# Intro to Neural Networks

Recall that Neural Networks are layered networks of nodes. One of the most simple nodes is a called the perceptron


### Perceptrons
Perceptrons are not new to machine learning. In fact, here is an image of a machine designed by the US Navy for image classification.  
![made of wires](Mark_I_perceptron.jpeg "Mark I perceptron Machine")

Most simply a perceptron maps a series of inputs to an output. Each input is weighted by a cetrain amount before some mapping is applied to the inputs that determines the output of the perceptron. We will compute the weighting of the inputs by taking the dot product of the input vector and the weight vector. This number is also known as the strenth or the activity of the inputs. Our mapping to the perceptron output will be a simple step function that takes in the strenth of the inputs and compares the strength to some predefined threshold value.

In [1]:
# ----------
# 
# In this exercise, you will put the finishing touches on a perceptron class.
#
# Finish writing the activate() method by using np.dot to compute signal
# strength and then add in a threshold for perceptron activation.
#
# ----------


import numpy as np


class Perceptron0(object):
    """
    This class models an artificial neuron with step activation function.
    """

    def __init__(self, weights = np.array([1]), threshold = 0):
        """
        Initialize weights and threshold based on input arguments. Note that no
        type-checking is being performed here for simplicity.
        """
        self.weights = weights
        self.threshold = threshold
    
    def activate(self,inputs):
        """
        Takes in @param inputs, a list of numbers equal to length of weights.
        @return the output of a threshold perceptron with given inputs based on
        perceptron weights and threshold.
        """ 
        activation = np.sum(np.dot(inputs, self.weights)) - self.threshold
        result = (1 if activation > self.threshold else 0)
            
        return result


def test():
    """
    A few tests to make sure that the perceptron class performs as expected.
    Nothing should show up in the output if all the assertions pass.
    """
    p1 = Perceptron0(np.array([1, 2]), 0.)
    assert p1.activate(np.array([ 1,-1])) == 0 # < threshold --> 0
    assert p1.activate(np.array([-1, 1])) == 1 # > threshold --> 1
    assert p1.activate(np.array([ 2,-1])) == 0 # on threshold --> 0
    return True

if test():
    print "All tests completed"

All tests completed


### Question:
What are the advantages of using some threshold and step function rather than just outputting the weighted inputs (dot product)?

### Question
What _parameter_ is learnable in a perceptron? In other words, what can be modified to allow the perceptron or a network of perceptrons to model an arbitrary function. 

### Question
What does the input to a network of perceptrons look like?
A) Tensor of weights
B) Matrix of numerical values
C) Matrix of classifcations 
D) Matrix of numerical values and classifications for each row

### Question
Are Neural Networks used for classification or regression?
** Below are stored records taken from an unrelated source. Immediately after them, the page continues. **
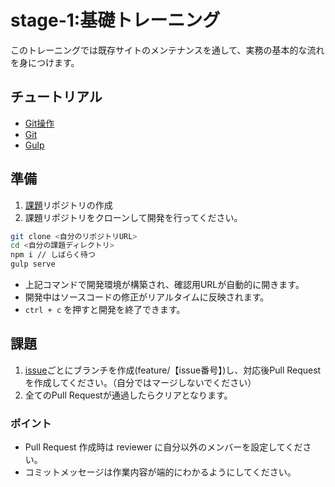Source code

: # stage-1:基礎トレーニング

このトレーニングでは既存サイトのメンテナンスを通して、実務の基本的な流れを身につけます。

## チュートリアル

* [Git操作](https://youtu.be/sY64kVwQ-bw)
* [Git](https://github.com/update/document/tree/09dcce58e886f2e80f75d0ac535b5726591df819/develop/git.html)
* [Gulp](https://github.com/update/document/tree/09dcce58e886f2e80f75d0ac535b5726591df819/develop/web-service/gulp.html)

## 準備

1. [課題](https://classroom.github.com/a/aK4sv0P7)リポジトリの作成
2. 課題リポジトリをクローンして開発を行ってください。

```bash
git clone <自分のリポジトリURL>
cd <自分の課題ディレクトリ>
npm i // しばらく待つ
gulp serve
```

* 上記コマンドで開発環境が構築され、確認用URLが自動的に開きます。
* 開発中はソースコードの修正がリアルタイムに反映されます。
* `ctrl + c` を押すと開発を終了できます。

## 課題

1. [issue](https://github.com/Update-hub/foundation/issues)ごとにブランチを作成\(feature/【issue番号】\)し、対応後Pull Requestを作成してください。（自分ではマージしないでください）
2. 全てのPull Requestが通過したらクリアとなります。

### ポイント

* Pull Request 作成時は reviewer に自分以外のメンバーを設定してください。
* コミットメッセージは作業内容が端的にわかるようにしてください。

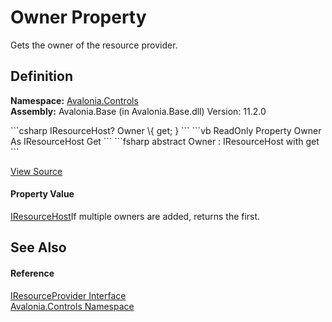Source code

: # Owner Property


Gets the owner of the resource provider.



## Definition
**Namespace:** <a href="N_Avalonia_Controls">Avalonia.Controls</a>  
**Assembly:** Avalonia.Base (in Avalonia.Base.dll) Version: 11.2.0

<Tabs groupId="api-code-preview">
<TabItem value="csharp" label="C#">
```csharp
IResourceHost? Owner \{ get; }
```
</TabItem>
<TabItem value="vb" label="VB">
```vb
ReadOnly Property Owner As IResourceHost
	Get
```
</TabItem>
<TabItem value="fsharp" label="F#">
```fsharp
abstract Owner : IResourceHost with get
```
</TabItem>
</Tabs>



<a href="https://github.com/AvaloniaUI/Avalonia/tree/master/src/Avalonia.Base/Controls/IResourceProvider.cs" title="View the source code">View Source</a>



#### Property Value
<a href="T_Avalonia_Controls_IResourceHost">IResourceHost</a>If multiple owners are added, returns the first.

## See Also


#### Reference
<a href="T_Avalonia_Controls_IResourceProvider">IResourceProvider Interface</a>  
<a href="N_Avalonia_Controls">Avalonia.Controls Namespace</a>  
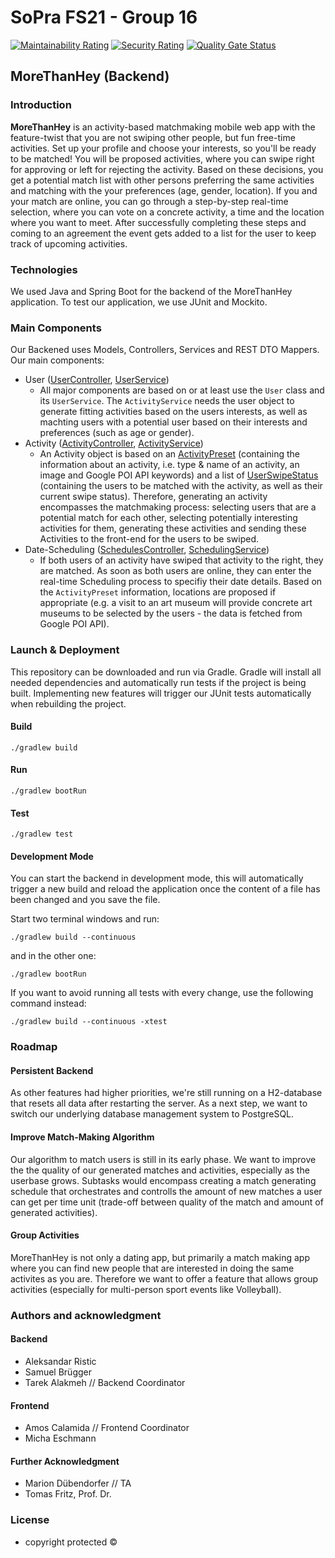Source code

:# SoPra FS21 - Group 16

[![Maintainability Rating](https://sonarcloud.io/api/project_badges/measure?project=sopra-fs21-group-16_mth-server&metric=sqale_rating)](https://sonarcloud.io/dashboard?id=sopra-fs21-group-16_mth-server)
[![Security Rating](https://sonarcloud.io/api/project_badges/measure?project=sopra-fs21-group-16_mth-server&metric=security_rating)](https://sonarcloud.io/dashboard?id=sopra-fs21-group-16_mth-server)
[![Quality Gate Status](https://sonarcloud.io/api/project_badges/measure?project=sopra-fs21-group-16_mth-server&metric=alert_status)](https://sonarcloud.io/dashboard?id=sopra-fs21-group-16_mth-server)

## MoreThanHey (Backend)

### Introduction
**MoreThanHey** is an activity-based matchmaking mobile web app with the feature-twist that you are not swiping other people, but fun free-time activities. Set up your profile and choose your interests, so you'll be ready to be matched! You will be proposed activities, where you can swipe right for approving or left for rejecting the activity. Based on these decisions, you get a potential match list with other persons preferring the same activities and matching with the your preferences (age, gender, location). If you and your match are online, you can go through a step-by-step real-time selection, where you can vote on a concrete activity, a time and the location where you want to meet. After successfully completing these steps and coming to an agreement the event gets added to a list for the user to keep track of upcoming activities.

### Technologies
We used Java and Spring Boot for the backend of the MoreThanHey application. To test our application, we use JUnit and Mockito. 

### Main Components
Our Backened uses Models, Controllers, Services and REST DTO Mappers. Our main components:
- User ([UserController](https://github.com/sopra-fs21-group-16/mth-server/blob/master/src/main/java/ch/uzh/ifi/hase/soprafs21/controller/UserController.java), [UserService](https://github.com/sopra-fs21-group-16/mth-server/tree/master/src/main/java/ch/uzh/ifi/hase/soprafs21/service))
    - All major components are based on or at least use the `User` class and its `UserService`. The `ActivityService` needs the user object to generate fitting activities based on the users interests, as well as machting users with a potential user based on their interests and preferences (such as age or gender).
- Activity ([ActivityController](https://github.com/sopra-fs21-group-16/mth-server/blob/master/src/main/java/ch/uzh/ifi/hase/soprafs21/controller/ActivityController.java), [ActivityService](https://github.com/sopra-fs21-group-16/mth-server/blob/master/src/main/java/ch/uzh/ifi/hase/soprafs21/service/ActivityService.java))
    - An Activity object is based on an [ActivityPreset](https://github.com/sopra-fs21-group-16/mth-server/blob/master/src/main/java/ch/uzh/ifi/hase/soprafs21/entities/ActivityPreset.java) (containing the information about an activity, i.e. type & name of an activity, an image and Google POI API keywords) and a list of [UserSwipeStatus](https://github.com/sopra-fs21-group-16/mth-server/blob/master/src/main/java/ch/uzh/ifi/hase/soprafs21/entities/UserSwipeStatus.java) (containing the users to be matched with the activity, as well as their current swipe status). Therefore, generating an activity encompasses the matchmaking process: selecting users that are a potential match for each other, selecting potentially interesting activities for them, generating these activities and sending these Activities to the front-end for the users to be swiped.
- Date-Scheduling ([SchedulesController](https://github.com/sopra-fs21-group-16/mth-server/blob/master/src/main/java/ch/uzh/ifi/hase/soprafs21/controller/SchedulesController.java), [SchedulingService](https://github.com/sopra-fs21-group-16/mth-server/blob/master/src/main/java/ch/uzh/ifi/hase/soprafs21/service/SchedulingService.java))
    - If both users of an activity have swiped that activity to the right, they are matched. As soon as both users are online, they can enter the real-time Scheduling process to specifiy their date details. Based on the `ActivityPreset` information, locations are proposed if appropriate (e.g. a visit to an art museum will provide concrete art museums to be selected by the users - the data is fetched from Google POI API).

### Launch & Deployment
This repository can be downloaded and run via Gradle. Gradle will install all needed dependencies and automatically run tests if the project is being built. Implementing new features will trigger our JUnit tests automatically when rebuilding the project.

#### Build
```
./gradlew build
```
#### Run
```
./gradlew bootRun
```
#### Test
```
./gradlew test
```
#### Development Mode
You can start the backend in development mode, this will automatically trigger a new build and reload the application
once the content of a file has been changed and you save the file.

Start two terminal windows and run:

`./gradlew build --continuous`

and in the other one:

`./gradlew bootRun`

If you want to avoid running all tests with every change, use the following command instead:

`./gradlew build --continuous -xtest`

### Roadmap
#### Persistent Backend 
As other features had higher priorities, we're still running on a H2-database that resets all data after restarting the server. As a next step, we want to switch our underlying database management system to PostgreSQL. 

#### Improve Match-Making Algorithm
Our algorithm to match users is still in its early phase. We want to improve the the quality of our generated matches and activities, especially as the userbase grows. Subtasks would encompass creating a match generating schedule that orchestrates and controlls the amount of new matches a user can get per time unit (trade-off between quality of the match and amount of generated activities).

#### Group Activities
MoreThanHey is not only a dating app, but primarily a match making app where you can find new people that are interested in doing the same activites as you are. Therefore we want to offer a feature that allows group activities (especially for multi-person sport events like Volleyball).

### Authors and acknowledgment
#### Backend 
- Aleksandar Ristic
- Samuel Brügger
- Tarek Alakmeh // Backend Coordinator

#### Frontend
- Amos Calamida // Frontend Coordinator
- Micha Eschmann

#### Further Acknowledgment
- Marion Dübendorfer // TA
- Tomas Fritz, Prof. Dr.

### License
- copyright protected &copy; 
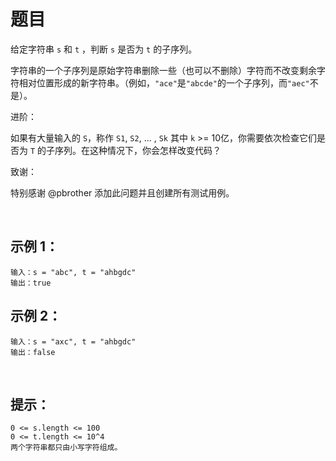 题目
=====
给定字符串 `s` 和 `t` ，判断 `s` 是否为 `t` 的子序列。

字符串的一个子序列是原始字符串删除一些（也可以不删除）字符而不改变剩余字符相对位置形成的新字符串。（例如，`"ace"`是`"abcde"`的一个子序列，而`"aec"`不是）。

进阶：

如果有大量输入的 `S`，称作 `S1`, `S2`, ... , `Sk` 其中 `k` >= 10亿，你需要依次检查它们是否为 `T` 的子序列。在这种情况下，你会怎样改变代码？

致谢：

特别感谢 @pbrother 添加此问题并且创建所有测试用例。

 

示例 1：
-----
```
输入：s = "abc", t = "ahbgdc"
输出：true
```
示例 2：
-----
```
输入：s = "axc", t = "ahbgdc"
输出：false
```
 

提示：
-----
```
0 <= s.length <= 100
0 <= t.length <= 10^4
两个字符串都只由小写字符组成。
```
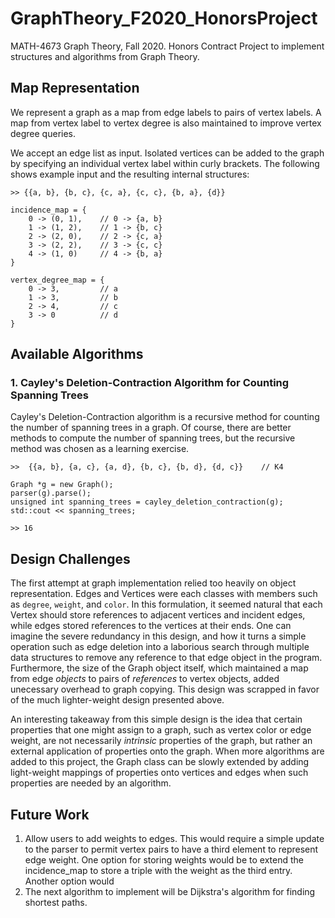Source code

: # GraphTheory_F2020_HonorsProject
MATH-4673 Graph Theory, Fall 2020. Honors Contract Project to implement structures and algorithms from Graph Theory.

## Map Representation
We represent a graph as a map from edge labels to pairs of vertex labels. A map from vertex label to vertex degree is also maintained to improve vertex degree queries.

We accept an edge list as input. Isolated vertices can be added to the graph by specifying an individual vertex label within curly brackets. The following shows example input and the resulting internal structures:
```      
>> {{a, b}, {b, c}, {c, a}, {c, c}, {b, a}, {d}}

incidence_map = {
    0 -> (0, 1),    // 0 -> {a, b}
    1 -> (1, 2),    // 1 -> {b, c}
    2 -> (2, 0),    // 2 -> {c, a}
    3 -> (2, 2),    // 3 -> {c, c}
    4 -> (1, 0)     // 4 -> {b, a}
}

vertex_degree_map = {
    0 -> 3,         // a
    1 -> 3,         // b
    2 -> 4,         // c 
    3 -> 0          // d
}
```

## Available Algorithms
### 1. Cayley's Deletion-Contraction Algorithm for Counting Spanning Trees
Cayley's Deletion-Contraction algorithm is a recursive method for counting the number of spanning trees in a graph. Of course, there are better methods to compute the number of spanning trees, but the recursive method was chosen as a learning exercise.

```
>>  {{a, b}, {a, c}, {a, d}, {b, c}, {b, d}, {d, c}}    // K4

Graph *g = new Graph();
parser(g).parse();
unsigned int spanning_trees = cayley_deletion_contraction(g);
std::cout << spanning_trees;

>> 16
```

## Design Challenges
The first attempt at graph implementation relied too heavily on object representation. Edges and Vertices were each classes with members such as ```degree```, ```weight```, and ```color```. In this formulation, it seemed natural that each Vertex should store references to adjacent vertices and incident edges, while edges stored references to the vertices at their ends. One can imagine the severe redundancy in this design, and how it turns a simple operation such as edge deletion into a laborious search through multiple data structures to remove any reference to that edge object in the program. Furthermore, the size of the Graph object itself, which maintained a map from edge _objects_ to pairs of _references_ to vertex objects, added unecessary overhead to graph copying. This design was scrapped in favor of the much lighter-weight design presented above.

An interesting takeaway from this simple design is the idea that certain properties that one might assign to a graph, such as vertex color or edge weight, are not necessarily _intrinsic_ properties of the graph, but rather an external application of properties onto the graph. When more algorithms are added to this project, the Graph class can be slowly extended by adding light-weight mappings of properties onto vertices and edges when such properties are needed by an algorithm.

## Future Work
1. Allow users to add weights to edges. This would require a simple update to the parser to permit vertex pairs to have a third element to represent edge weight. One option for storing weights would be to extend the incidence_map to store a triple with the weight as the third entry. Another option would  
2. The next algorithm to implement will be Dijkstra's algorithm for finding shortest paths.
### Perceptron update rule

Remember the update rule for perceptrons.
$$ \Delta w = (\eta * (y_i - \hat{y})) * x_i $$


In [56]:
# ----------
#
# In this exercise, you will update the perceptron class so that it can update
# its weights.
#
# Finish writing the update() method so that it updates the weights according
# to the perceptron update rule. Updates should be performed online, revising
# the weights after each data point.
# 
# ----------


class Perceptron1(Perceptron0):
    """
    This class models an artificial neuron with step activation function.
    """

    def __init__(self, *args):
        """
        Initialize weights and threshold based on input arguments. Note that no
        type-checking is being performed here for simplicity.
        """
        super(Perceptron1,self).__init__(*args )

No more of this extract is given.